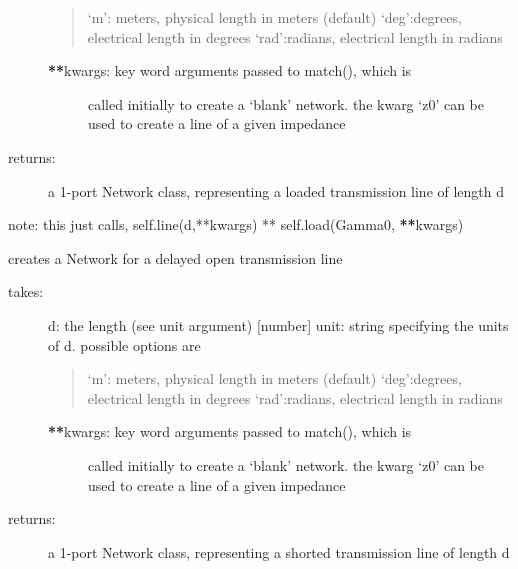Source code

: \documentclass[letterpaper,10pt,english]{sphinxmanual}
\begin{document}
\begin{fulllineitems}
\begin{fulllineitems}
\begin{description}
\begin{quote}
`m': meters, physical length in meters (default)
`deg':degrees, electrical length in degrees
`rad':radians, electrical length in radians
\end{quote}
\begin{description}
\item[{{\color{red}\bfseries{}**}kwargs: key word arguments passed to match(), which is }] \leavevmode
called initially to create a `blank' network. the kwarg
`z0' can be used to create a line of a given impedance

\end{description}

\item[{returns:}] \leavevmode
a 1-port Network class, representing a loaded transmission
line of length d

\end{description}

note: this just calls,
self.line(d,**kwargs) ** self.load(Gamma0, {\color{red}\bfseries{}**}kwargs)

\end{fulllineitems}


\begin{fulllineitems}
\label{api/mwavepy.media:mwavepy.media.media.Media.delay_open}
creates a Network for a delayed open transmission line
\begin{description}
\item[{takes:}] \leavevmode
d: the length (see unit argument) {[}number{]}
unit: string specifying the units of d. possible options are
\begin{quote}

`m': meters, physical length in meters (default)
`deg':degrees, electrical length in degrees
`rad':radians, electrical length in radians
\end{quote}
\begin{description}
\item[{{\color{red}\bfseries{}**}kwargs: key word arguments passed to match(), which is }] \leavevmode
called initially to create a `blank' network. the kwarg
`z0' can be used to create a line of a given impedance

\end{description}

\item[{returns:}] \leavevmode
a 1-port Network class, representing a shorted transmission
line of length d


\end{description}
\end{fulllineitems}
\end{fulllineitems}
\end{document}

______________________________

● **WHAT YOU NEED TO DO**
Set down the entries above word for word, but drop any image.

● **EXERCISE SOLUTION**
Source code

: \documentclass[letterpaper,10pt,english]{sphinxmanual}
\begin{document}
\begin{fulllineitems}
\begin{fulllineitems}
\begin{description}
\begin{quote}
`m': meters, physical length in meters (default)
`deg':degrees, electrical length in degrees
`rad':radians, electrical length in radians
\end{quote}
\begin{description}
\item[{{\color{red}\bfseries{}**}kwargs: key word arguments passed to match(), which is }] \leavevmode
called initially to create a `blank' network. the kwarg
`z0' can be used to create a line of a given impedance

\end{description}

\item[{returns:}] \leavevmode
a 1-port Network class, representing a loaded transmission
line of length d

\end{description}

note: this just calls,
self.line(d,**kwargs) ** self.load(Gamma0, {\color{red}\bfseries{}**}kwargs)

\end{fulllineitems}


\begin{fulllineitems}
\label{api/mwavepy.media:mwavepy.media.media.Media.delay_open}
creates a Network for a delayed open transmission line
\begin{description}
\item[{takes:}] \leavevmode
d: the length (see unit argument) {[}number{]}
unit: string specifying the units of d. possible options are
\begin{quote}

`m': meters, physical length in meters (default)
`deg':degrees, electrical length in degrees
`rad':radians, electrical length in radians
\end{quote}
\begin{description}
\item[{{\color{red}\bfseries{}**}kwargs: key word arguments passed to match(), which is }] \leavevmode
called initially to create a `blank' network. the kwarg
`z0' can be used to create a line of a given impedance

\end{description}

\item[{returns:}] \leavevmode
a 1-port Network class, representing a shorted transmission
line of length d


\end{description}
\end{fulllineitems}
\end{fulllineitems}
\end{document}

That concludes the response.